- Born: 25 February 1972 (age 54) Springboig, Glasgow, Scotland
- Occupation: Actor
- Known for: Chewin' The Fat (1999–2005) Still Game (2002–2019)

= Mark Cox (actor) =

Scottish actor and comedian (born 1972)

Mark Cox (born 25 February 1972) is a Scottish comedian and actor, best known for his role as Tam Mullen in the sitcom Still Game.

==Life and career==
Cox was born in Springboig, Glasgow in 1972. He attended Saint Andrew's Roman Catholic Secondary School in the East End. He then studied at Edinburgh’s Queen Margaret University School of Drama and trained as an actor, gaining a diploma in drama in 1993.

Cox worked with the creators of Still Game in their successful sketch show Chewin' The Fat between 1999 and 2005. From 2002 to 2019, he played Tam Mullen, a local miser in the BBC comedy sitcom Still Game.

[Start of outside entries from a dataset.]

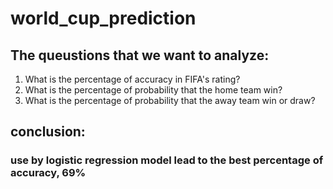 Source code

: # world_cup_prediction

## The queustions that we want to analyze:

1) What is the percentage of accuracy in FIFA's rating?
2) What is the percentage of probability that the home team win?
3) What is the percentage of probability that the away team win or draw?

## conclusion:
### use by logistic regression model lead to the best percentage of accuracy, 69%
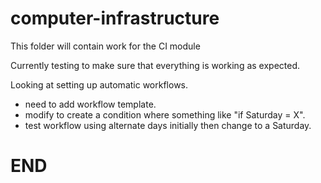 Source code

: # computer-infrastructure

This folder will contain work for the CI module

Currently testing to make sure that everything is working as expected.

Looking at setting up automatic workflows.
- need to add workflow template.
- modify to create a condition where something like "if Saturday = X".
- test workflow using alternate days initially then change to a Saturday.

# END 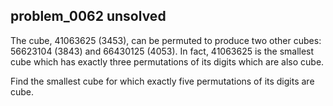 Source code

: ## problem_0062 unsolved
The cube, 41063625 (3453), can be permuted to produce two other cubes:
56623104 (3843) and 66430125 (4053). In fact, 41063625 is the smallest cube
which has exactly three permutations of its digits which are also cube.

Find the smallest cube for which exactly five permutations of its digits are
cube.

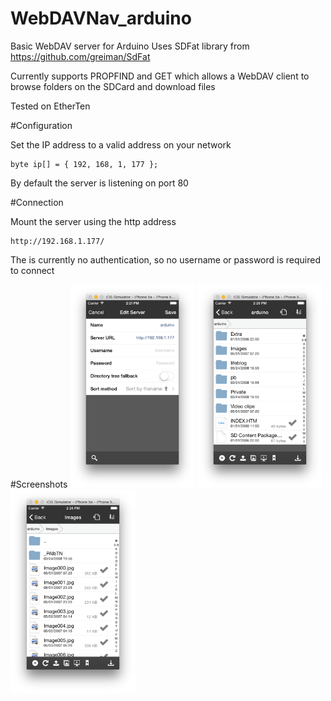 # WebDAVNav_arduino
Basic WebDAV server for Arduino
Uses SDFat library from https://github.com/greiman/SdFat

Currently supports PROPFIND and GET which allows a WebDAV client to browse folders on the SDCard and download files

Tested on EtherTen


#Configuration

Set the IP address to a valid address on your network


    byte ip[] = { 192, 168, 1, 177 };

By default the server is listening on port 80

#Connection

Mount the server using the http address

    http://192.168.1.177/
    
The is currently no authentication, so no username or password is required to connect

#Screenshots
<img src="https://raw.githubusercontent.com/ashtons/WebDAVNav_arduino/master/screenshots/Screen%20Shot%201.png" width="200" />
<img src="https://raw.githubusercontent.com/ashtons/WebDAVNav_arduino/master/screenshots/Screen%20Shot%202.png" width="200" />
<img src="https://raw.githubusercontent.com/ashtons/WebDAVNav_arduino/master/screenshots/Screen%20Shot%203.png" width="200" />
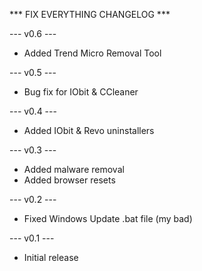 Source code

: *** FIX EVERYTHING CHANGELOG ***


--- v0.6 ---

+ Added Trend Micro Removal Tool


--- v0.5 ---

+ Bug fix for IObit & CCleaner


--- v0.4 ---

+ Added IObit & Revo uninstallers


--- v0.3 ---

+ Added malware removal
+ Added browser resets


--- v0.2 ---

+ Fixed Windows Update .bat file (my bad)


--- v0.1 ---

+ Initial release
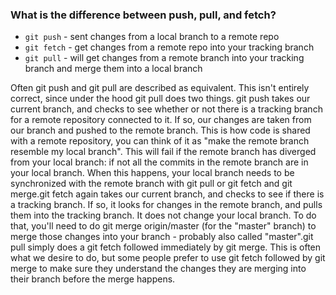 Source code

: ### What is the difference between push, pull, and fetch?

- `git push` - sent changes from a local branch to a remote repo
- `git fetch` - get changes from a remote repo into your tracking branch
- `git pull` - will get changes from a remote branch into your tracking branch and merge them into a local branch

Often git push and git pull are described as equivalent. This isn't entirely correct, since under the hood git pull does two things. git push takes our 
current branch, and checks to see whether or not there is a tracking branch for a remote repository connected to it. If so, our changes are taken from our 
branch and pushed to the remote branch. This is how code is shared with a remote repository, you can think of it as "make the remote branch resemble my 
local branch". This will fail if the remote branch has diverged from your local branch: if not all the commits in the remote branch are in your local 
branch. When this happens, your local branch needs to be synchronized with the remote branch with git pull or git fetch and git merge.git fetch again takes 
our current branch, and checks to see if there is a tracking branch. If so, it looks for changes in the remote branch, and pulls them into the tracking 
branch. It does not change your local branch. To do that, you'll need to do git merge origin/master (for the "master" branch) to merge those changes into 
your branch - probably also called "master".git pull simply does a git fetch followed immediately by git merge. This is often what we desire to do, but 
some people prefer to use git fetch followed by git merge to make sure they understand the changes they are merging into their branch before the merge 
happens.
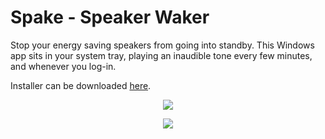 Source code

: # Spake - Speaker Waker

Stop your energy saving speakers from going into standby. This Windows app sits in your system tray, playing an inaudible tone every few minutes, and whenever you log-in.

Installer can be downloaded [here](https://github.com/vjdw/Spake/releases/download/v1.4/Spake.exe).

<p align="center">
  <img src="https://user-images.githubusercontent.com/9841768/206868113-0d47c5eb-fcf7-4cbc-bb76-e93b192fb7b4.png" />
</p>

<p align="center">
  <img src="https://user-images.githubusercontent.com/9841768/201724561-cb169ab4-a2a8-4f6d-9d32-d367e6b16e91.png" />
</p>
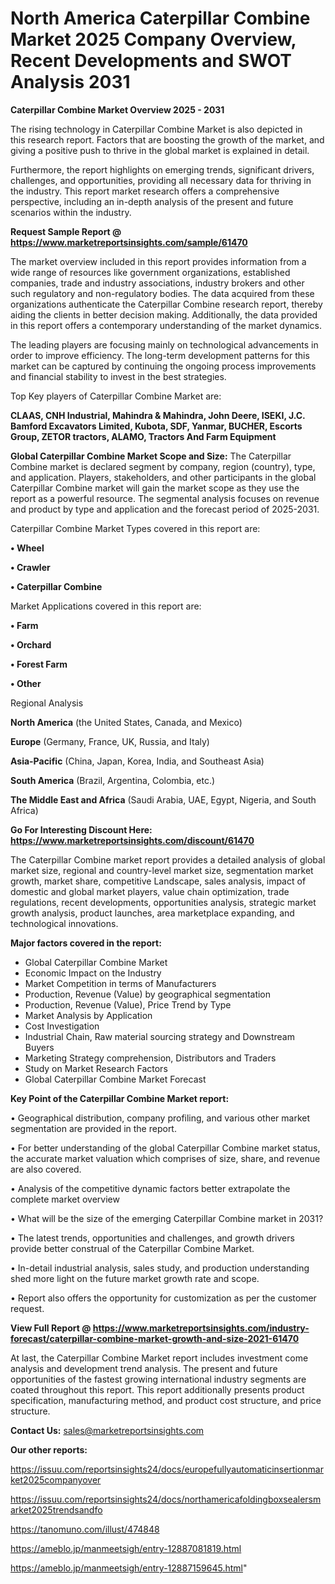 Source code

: # North America Caterpillar Combine Market 2025 Company Overview, Recent Developments and SWOT Analysis 2031

<Strong> Caterpillar Combine Market Overview 2025 - 2031</strong>

The rising technology in Caterpillar Combine Market is also depicted in this research report. Factors that are boosting the growth of the market, and giving a positive push to thrive in the global market is explained in detail.

Furthermore, the report highlights on emerging trends, significant drivers, challenges, and opportunities, providing all necessary data for thriving in the industry. This report market research offers a comprehensive perspective, including an in-depth analysis of the present and future scenarios within the industry.

<strong>Request Sample Report @ <a href=https://www.marketreportsinsights.com/sample/61470>https://www.marketreportsinsights.com/sample/61470</a></strong>

The market overview included in this report provides information from a wide range of resources like government organizations, established companies, trade and industry associations, industry brokers and other such regulatory and non-regulatory bodies. The data acquired from these organizations authenticate the Caterpillar Combine research report, thereby aiding the clients in better decision making. Additionally, the data provided in this report offers a contemporary understanding of the market dynamics.

The leading players are focusing mainly on technological advancements in order to improve efficiency. The long-term development patterns for this market can be captured by continuing the ongoing process improvements and financial stability to invest in the best strategies.

Top Key players of Caterpillar Combine Market are:

<strong>CLAAS, CNH Industrial, Mahindra & Mahindra, John Deere, ISEKI, J.C. Bamford Excavators Limited, Kubota, SDF, Yanmar, BUCHER, Escorts Group, ZETOR tractors, ALAMO, Tractors And Farm Equipment</strong>

<strong><b>Global Caterpillar Combine Market Scope and Size:</b></strong>
The Caterpillar Combine market is declared segment by company, region (country), type, and application. Players, stakeholders, and other participants in the global Caterpillar Combine market will gain the market scope as they use the report as a powerful resource. The segmental analysis focuses on revenue and product by type and application and the forecast period of 2025-2031.

Caterpillar Combine Market Types covered in this report are:

<strong>• Wheel

• Crawler

• Caterpillar Combine</strong>

Market Applications covered in this report are:

<strong>• Farm

• Orchard

• Forest Farm

• Other</strong> 

Regional Analysis

<strong>North America</strong> (the United States, Canada, and Mexico)

<strong>Europe</strong> (Germany, France, UK, Russia, and Italy)

<strong>Asia-Pacific</strong> (China, Japan, Korea, India, and Southeast Asia)

<strong>South America</strong> (Brazil, Argentina, Colombia, etc.)

<strong>The Middle East and Africa</strong> (Saudi Arabia, UAE, Egypt, Nigeria, and South Africa)

<strong>Go For Interesting Discount Here: <a href=https://www.marketreportsinsights.com/discount/61470>https://www.marketreportsinsights.com/discount/61470</a></strong>

The Caterpillar Combine market report provides a detailed analysis of global market size, regional and country-level market size, segmentation market growth, market share, competitive Landscape, sales analysis, impact of domestic and global market players, value chain optimization, trade regulations, recent developments, opportunities analysis, strategic market growth analysis, product launches, area marketplace expanding, and technological innovations.

<strong><b>Major factors covered in the report:</b></strong>
<ul>
  <li>Global Caterpillar Combine Market </li>
  <li>Economic Impact on the Industry</li>
  <li>Market Competition in terms of Manufacturers</li>
  <li>Production, Revenue (Value) by geographical segmentation</li>
  <li>Production, Revenue (Value), Price Trend by Type</li>
  <li>Market Analysis by Application</li>
  <li>Cost Investigation</li>
  <li>Industrial Chain, Raw material sourcing strategy and Downstream Buyers</li>
  <li>Marketing Strategy comprehension, Distributors and Traders</li>
  <li>Study on Market Research Factors</li>
  <li>Global Caterpillar Combine Market Forecast</li>
</ul>

<strong><b>Key Point of the Caterpillar Combine Market report:</b></strong>

• Geographical distribution, company profiling, and various other market segmentation are provided in the report.

• For better understanding of the global Caterpillar Combine market status, the accurate market valuation which comprises of size, share, and revenue are also covered.

• Analysis of the competitive dynamic factors better extrapolate the complete market overview

• What will be the size of the emerging Caterpillar Combine market in 2031?

• The latest trends, opportunities and challenges, and growth drivers provide better construal of the Caterpillar Combine Market.

• In-detail industrial analysis, sales study, and production understanding shed more light on the future market growth rate and scope.

• Report also offers the opportunity for customization as per the customer request.

<strong><b>View Full Report @ <a href=https://www.marketreportsinsights.com/industry-forecast/caterpillar-combine-market-growth-and-size-2021-61470>https://www.marketreportsinsights.com/industry-forecast/caterpillar-combine-market-growth-and-size-2021-61470</a></b></strong>


At last, the Caterpillar Combine Market report includes investment come analysis and development trend analysis. The present and future opportunities of the fastest growing international industry segments are coated throughout this report. This report additionally presents product specification, manufacturing method, and product cost structure, and price structure.

<strong>Contact Us:</strong>
sales@marketreportsinsights.com

<strong>Our other reports:</strong>

<a href=https://issuu.com/reportsinsights24/docs/europefullyautomaticinsertionmarket2025companyover>https://issuu.com/reportsinsights24/docs/europefullyautomaticinsertionmarket2025companyover</a>

<a href=https://issuu.com/reportsinsights24/docs/northamericafoldingboxsealersmarket2025trendsandfo>https://issuu.com/reportsinsights24/docs/northamericafoldingboxsealersmarket2025trendsandfo</a>

<a href=https://tanomuno.com/illust/474848>https://tanomuno.com/illust/474848</a>

<a href=https://ameblo.jp/manmeetsigh/entry-12887081819.html>https://ameblo.jp/manmeetsigh/entry-12887081819.html</a>

<a href=https://ameblo.jp/manmeetsigh/entry-12887159645.html>https://ameblo.jp/manmeetsigh/entry-12887159645.html</a>"
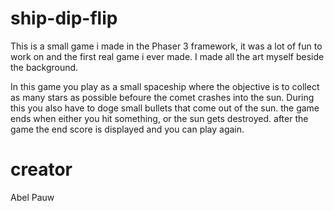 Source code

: # ship-dip-flip
This is a small game i made in the Phaser 3 framework, it was a lot of fun to work on and the first real game i ever made. I made all the art myself beside the background.

In this game you play as a small spaceship where the objective is to collect as many stars as possible befoure the comet crashes into the sun. During this you also have to doge small bullets that come out of the sun. the game ends when either you hit something, or the sun gets destroyed. after the game the end score is displayed and you can play again.

# creator
Abel Pauw
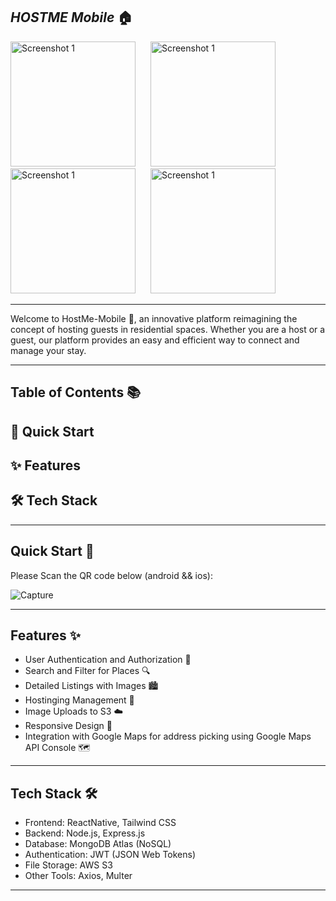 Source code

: *HOSTME Mobile* 🏠
---

<img src="https://github.com/Zaim211/HOSTME-Mobile-Android-iOS/assets/107432307/b2696cc3-b9e6-4251-8aab-8556ac8f8faf" alt="Screenshot 1" width="200" style="display:inline-block; margin-right: 20px;">
<img src="https://github.com/Zaim211/HOSTME-Mobile-Android-iOS/assets/107432307/e3ccc6be-85f4-4547-805e-014d70ed831c" alt="Screenshot 1" width="200" style="display:inline-block; margin-right: 20px;">
<img src="https://github.com/Zaim211/HOSTME-Mobile-Android-iOS/assets/107432307/66cb7034-de7d-4ef1-a5ae-74e37e46712b" alt="Screenshot 1" width="200" style="display:inline-block; margin-right: 20px;">
<img src="https://github.com/Zaim211/HOSTME-Mobile-Android-iOS/assets/107432307/d744420d-8984-4611-9ed7-f7736a94cce8" alt="Screenshot 1" width="200" style="display:inline-block; margin-right: 20px;">

---
Welcome to HostMe-Mobile 🌟, an innovative platform reimagining the concept of hosting guests in residential spaces. Whether you are a host or a guest, our platform provides an easy and efficient way to connect and manage your stay.

---

Table of Contents 📚
---
🤸 Quick Start
---
✨ Features
---
🛠️ Tech Stack
---


---
Quick Start 🤸
---
Please Scan the QR code below (android && ios):

![Capture](https://github.com/Zaim211/HOSTME-Mobile-Android-iOS/assets/107432307/c4fdaa81-15c9-4380-8668-551a368366f5)


---
Features ✨
---
- User Authentication and Authorization 🔐
- Search and Filter for Places 🔍
- Detailed Listings with Images 🏙️
- Hostinging Management 📅
- Image Uploads to S3 ☁️
- Responsive Design 📱
- Integration with Google Maps for address picking using Google Maps API Console 🗺️

---
Tech Stack 🛠️
---
- Frontend: ReactNative, Tailwind CSS
- Backend: Node.js, Express.js
- Database: MongoDB Atlas (NoSQL)
- Authentication: JWT (JSON Web Tokens)
- File Storage: AWS S3
- Other Tools: Axios, Multer

---

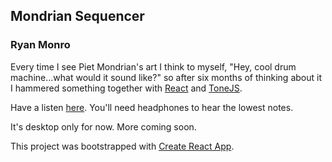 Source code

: ## Mondrian Sequencer
### Ryan Monro


Every time I see Piet Mondrian's art I think to myself, "Hey, cool drum machine...what would it sound like?" so after six months of thinking about it I hammered something together with [React](https://reactjs.org/) and [ToneJS](https://tonejs.github.io).

Have a listen [here](https://ryanmonro.github.io/mondrian/index.html). You'll need headphones to hear the lowest notes.

It's desktop only for now. More coming soon.

This project was bootstrapped with [Create React App](https://github.com/facebook/create-react-app). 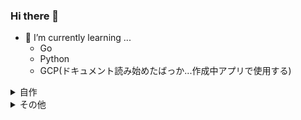 ### Hi there 👋


- 🌱 I’m currently learning ...
  - Go
  - Python
  - GCP(ドキュメント読み始めたばっか...作成中アプリで使用する)
  
<details>
<summary>自作</summary>
  
  
- [英文解釈の結果取得アプリ](https://github.com/lll-lll-lll-lll/inter-engja)
  - Typescript
  - Nextjs
  - spacy
  - python
  - fastapi
  - sent-pattern


- [データエンジニアカタパルトで作成したコード](https://github.com/lll-lll-lll-lll/hackathon-hasura-app)
  - React
  - Typescript
  - Apollo Client
  - Hasura
  - PostgreSQL
 

## パッケージ
 
- [vttの字幕ファイルの途中切れのテキストを一文にする](https://github.com/lll-lll-lll-lll/webvtt-reader)
  - Go

- [sent-pattern](https://github.com/lll-lll-lll-lll/sent-pattern)
  - spacy
  - python

- [connpassで所属してるグループのイベントを３ヶ月分取得する](https://github.com/lll-lll-lll-lll/connpass_readme)
  - Go
</details>

<details>
<summary>その他</summary>

# 参加したインターン
- [データエンジニアカタパルト 2021 MVP](https://efc.fukuoka.jp/catapult2022/)
- [Treasure 2022](https://techblog.cartaholdings.co.jp/entry/treasure2022-planning)


# その他
- [FUKUOKA SMART CITY AWARD 2021 ファイナリスト](https://fukuoka.smartcity-community.jp/award/202107/)


# 作成中
- [映画座席位置推薦システム](https://gist.github.com/lll-lll-lll-lll/129fe9e620459c3e9f7f307da61ed967)

</details>
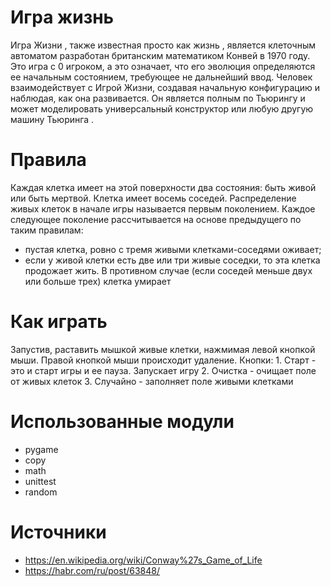 # Игра жизнь
  Игра Жизни , также известная просто как жизнь , является клеточным автоматом разработан британским математиком Конвей в 1970 году. Это игра с 0 игроком, а это означает, что его эволюция определяются ее начальным состоянием, требующее не дальнейший ввод. Человек взаимодействует с Игрой Жизни, создавая начальную конфигурацию и наблюдая, как она развивается. Он является полным по Тьюрингу и может моделировать универсальный конструктор или любую другую машину Тьюринга .

# Правила
  Каждая клетка имеет на этой поверхности два состояния: быть живой или быть мертвой. Клетка имеет восемь соседей. Распределение живых клеток в начале игры называется первым поколением. Каждое следующее поколение рассчитывается на основе предыдущего по таким правилам:
  - пустая клетка, ровно с тремя живыми клетками-соседями оживает;
  - если у живой клетки есть две или три живые соседки, то эта клетка продожает жить. В противном случае (если соседей меньше двух или больше трех) клетка умирает

# Как играть
  Запустив, раставить мышкой живые клетки, нажмимая левой кнопкой мыши. Правой кнопкой мыши происходит удаление.
  Кнопки:
    1. Старт - это и старт игры и ее пауза. Запускает игру
    2. Очистка - очищает поле от живых клеток
    3. Случайно - заполняет поле живыми клетками    

# Использованные модули
  - pygame
  - copy
  - math
  - unittest
  - random

# Источники
  - https://en.wikipedia.org/wiki/Conway%27s_Game_of_Life
  - https://habr.com/ru/post/63848/

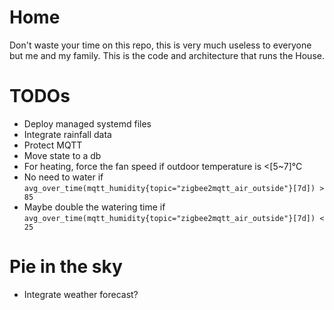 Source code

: # Home
Don't waste your time on this repo, this is very much useless to everyone but me and my family. This is the code and architecture that runs the House.

# TODOs
* Deploy managed systemd files
* Integrate rainfall data
* Protect MQTT
* Move state to a db
* For heating, force the fan speed if outdoor temperature is <[5~7]°C
* No need to water if `avg_over_time(mqtt_humidity{topic="zigbee2mqtt_air_outside"}[7d]) > 85`
* Maybe double the watering time if `avg_over_time(mqtt_humidity{topic="zigbee2mqtt_air_outside"}[7d]) < 25`

# Pie in the sky
* Integrate weather forecast?

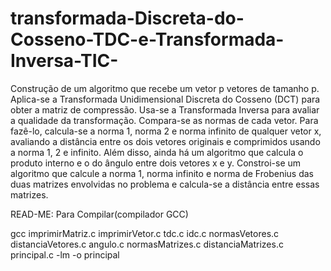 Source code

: # transformada-Discreta-do-Cosseno-TDC-e-Transformada-Inversa-TIC-
Construção de um algoritmo que recebe um vetor p vetores de tamanho p. Aplica-se a Transformada Unidimensional Discreta do Cosseno (DCT) para obter a matriz de compressão. Usa-se a Transformada Inversa para avaliar a qualidade da transformação. Compara-se as normas de cada vetor. Para fazê-lo, calcula-se a norma 1, norma 2 e norma infinito de qualquer vetor x, avaliando a distância entre os dois vetores originais e comprimidos usando a norma 1, 2 e infinito. Além disso, ainda há um algoritmo que calcula o produto interno e o do ângulo entre dois vetores x e y. Constroi-se um algoritmo que calcule a norma 1, norma infinito e norma de Frobenius das duas matrizes envolvidas no problema e calcula-se a distância entre essas matrizes.


READ-ME: Para Compilar(compilador GCC)

gcc imprimirMatriz.c imprimirVetor.c  tdc.c idc.c normasVetores.c distanciaVetores.c angulo.c normasMatrizes.c distanciaMatrizes.c principal.c -lm -o principal

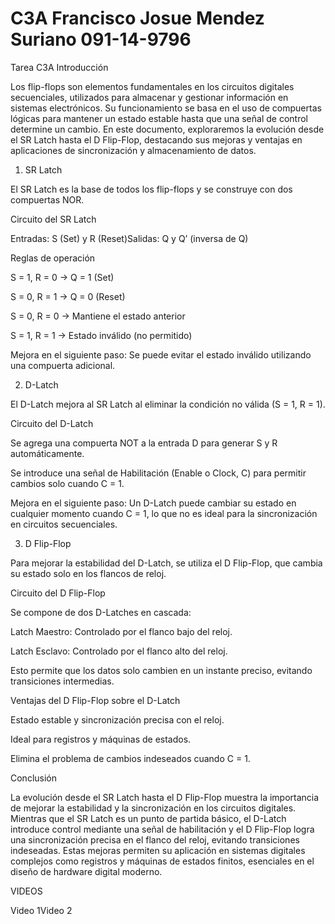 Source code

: # C3A Francisco Josue Mendez Suriano 091-14-9796
Tarea C3A
Introducción

Los flip-flops son elementos fundamentales en los circuitos digitales secuenciales, utilizados para almacenar y gestionar información en sistemas electrónicos. Su funcionamiento se basa en el uso de compuertas lógicas para mantener un estado estable hasta que una señal de control determine un cambio. En este documento, exploraremos la evolución desde el SR Latch hasta el D Flip-Flop, destacando sus mejoras y ventajas en aplicaciones de sincronización y almacenamiento de datos.

1. SR Latch

El SR Latch es la base de todos los flip-flops y se construye con dos compuertas NOR.

Circuito del SR Latch

Entradas: S (Set) y R (Reset)Salidas: Q y Q’ (inversa de Q)

Reglas de operación

S = 1, R = 0 → Q = 1 (Set)

S = 0, R = 1 → Q = 0 (Reset)

S = 0, R = 0 → Mantiene el estado anterior

S = 1, R = 1 → Estado inválido (no permitido)

Mejora en el siguiente paso: Se puede evitar el estado inválido utilizando una compuerta adicional.

2. D-Latch

El D-Latch mejora al SR Latch al eliminar la condición no válida (S = 1, R = 1).

Circuito del D-Latch

Se agrega una compuerta NOT a la entrada D para generar S y R automáticamente.

Se introduce una señal de Habilitación (Enable o Clock, C) para permitir cambios solo cuando C = 1.

Mejora en el siguiente paso: Un D-Latch puede cambiar su estado en cualquier momento cuando C = 1, lo que no es ideal para la sincronización en circuitos secuenciales.

3. D Flip-Flop

Para mejorar la estabilidad del D-Latch, se utiliza el D Flip-Flop, que cambia su estado solo en los flancos de reloj.

Circuito del D Flip-Flop

Se compone de dos D-Latches en cascada:

Latch Maestro: Controlado por el flanco bajo del reloj.

Latch Esclavo: Controlado por el flanco alto del reloj.

Esto permite que los datos solo cambien en un instante preciso, evitando transiciones intermedias.

Ventajas del D Flip-Flop sobre el D-Latch

Estado estable y sincronización precisa con el reloj.

Ideal para registros y máquinas de estados.

Elimina el problema de cambios indeseados cuando C = 1.

Conclusión

La evolución desde el SR Latch hasta el D Flip-Flop muestra la importancia de mejorar la estabilidad y la sincronización en los circuitos digitales. Mientras que el SR Latch es un punto de partida básico, el D-Latch introduce control mediante una señal de habilitación y el D Flip-Flop logra una sincronización precisa en el flanco del reloj, evitando transiciones indeseadas. Estas mejoras permiten su aplicación en sistemas digitales complejos como registros y máquinas de estados finitos, esenciales en el diseño de hardware digital moderno.

VIDEOS

Video 1Video 2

It was announced in 2006 that Cox would narrate the Roald Dahl favourite, Three Little Pigs. It made its stage debut at the Glasgow Royal Concert Hall, set to music by composer Paul Patterson.

In 2007, Cox made writing contributions to the BBC Scotland TV show Dear Green Place, which starred his fellow Still Game actors Paul Riley and Ford Kiernan.

In 2014, Cox rejoined the Still Game cast for a sell-out run of live shows in Glasgow at the Hydro which culminated in a final 2019 performance. In 2019, he also played a senior Scottish police officer in Only an Excuse?.

He was awarded an Honorary Doctorate for his contribution to Scotland’s drama and arts scene by his alma mater Queen Margaret University in July 2022.

In January 2025, he co-hosted a Burns Night supper for Spina Bifida Hydrocephalus, which raised £96,000 in 2025 to support those affected. In 2025, he played Duncan Finlay in Dept Q on Netflix, alongside Still Game co-star Sanjeev Kohli. He also toured Scotland with a personal show, a mixture of comedy and personal reflection.